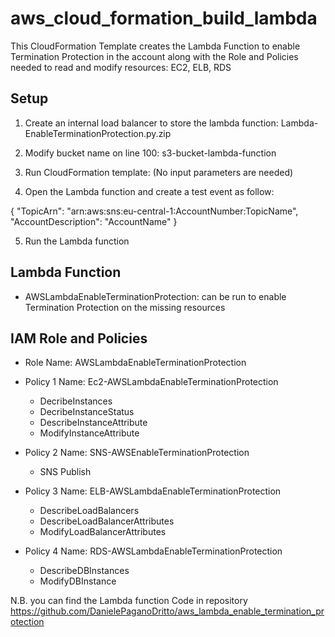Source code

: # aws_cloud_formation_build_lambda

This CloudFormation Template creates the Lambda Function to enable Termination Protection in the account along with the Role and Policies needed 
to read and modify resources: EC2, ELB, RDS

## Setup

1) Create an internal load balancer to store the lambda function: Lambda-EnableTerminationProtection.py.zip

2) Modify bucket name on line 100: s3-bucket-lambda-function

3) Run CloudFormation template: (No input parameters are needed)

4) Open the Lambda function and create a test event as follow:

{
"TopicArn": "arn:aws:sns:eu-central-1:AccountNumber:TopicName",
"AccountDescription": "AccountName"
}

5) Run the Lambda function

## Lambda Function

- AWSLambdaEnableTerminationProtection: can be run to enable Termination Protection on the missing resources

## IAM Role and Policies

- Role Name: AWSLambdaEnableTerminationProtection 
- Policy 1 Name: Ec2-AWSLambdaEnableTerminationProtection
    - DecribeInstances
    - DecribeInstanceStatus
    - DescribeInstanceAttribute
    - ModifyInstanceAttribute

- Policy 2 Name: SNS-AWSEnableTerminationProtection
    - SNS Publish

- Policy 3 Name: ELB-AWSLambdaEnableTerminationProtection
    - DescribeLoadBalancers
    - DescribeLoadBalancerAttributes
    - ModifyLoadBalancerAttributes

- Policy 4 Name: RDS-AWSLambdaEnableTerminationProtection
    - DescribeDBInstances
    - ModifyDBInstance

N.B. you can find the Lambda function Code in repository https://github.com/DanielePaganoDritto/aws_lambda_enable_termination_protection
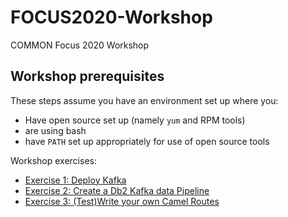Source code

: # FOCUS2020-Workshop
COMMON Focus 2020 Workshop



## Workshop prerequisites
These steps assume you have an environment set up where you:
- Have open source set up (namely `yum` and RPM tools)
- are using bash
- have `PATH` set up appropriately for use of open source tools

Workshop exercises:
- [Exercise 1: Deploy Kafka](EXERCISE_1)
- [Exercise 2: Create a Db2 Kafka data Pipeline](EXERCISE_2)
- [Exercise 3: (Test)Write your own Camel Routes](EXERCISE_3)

*-*-*

**PROBLEM REQUIREMENTS**
Say again, exactly, only those lines of the records that run from the start through the line with "- are using bash". Pictures are to be skipped.

**WORKED SOLUTION**
Source code

: # aws_cloud_formation_build_lambda

This CloudFormation Template creates the Lambda Function to enable Termination Protection in the account along with the Role and Policies needed 
to read and modify resources: EC2, ELB, RDS

## Setup

1) Create an internal load balancer to store the lambda function: Lambda-EnableTerminationProtection.py.zip

2) Modify bucket name on line 100: s3-bucket-lambda-function

3) Run CloudFormation template: (No input parameters are needed)

4) Open the Lambda function and create a test event as follow:

{
"TopicArn": "arn:aws:sns:eu-central-1:AccountNumber:TopicName",
"AccountDescription": "AccountName"
}

5) Run the Lambda function

## Lambda Function

- AWSLambdaEnableTerminationProtection: can be run to enable Termination Protection on the missing resources

## IAM Role and Policies

- Role Name: AWSLambdaEnableTerminationProtection 
- Policy 1 Name: Ec2-AWSLambdaEnableTerminationProtection
    - DecribeInstances
    - DecribeInstanceStatus
    - DescribeInstanceAttribute
    - ModifyInstanceAttribute

- Policy 2 Name: SNS-AWSEnableTerminationProtection
    - SNS Publish

- Policy 3 Name: ELB-AWSLambdaEnableTerminationProtection
    - DescribeLoadBalancers
    - DescribeLoadBalancerAttributes
    - ModifyLoadBalancerAttributes

- Policy 4 Name: RDS-AWSLambdaEnableTerminationProtection
    - DescribeDBInstances
    - ModifyDBInstance

N.B. you can find the Lambda function Code in repository https://github.com/DanielePaganoDritto/aws_lambda_enable_termination_protection
Source code

: # FOCUS2020-Workshop
COMMON Focus 2020 Workshop



## Workshop prerequisites
These steps assume you have an environment set up where you:
- Have open source set up (namely `yum` and RPM tools)
- are using bash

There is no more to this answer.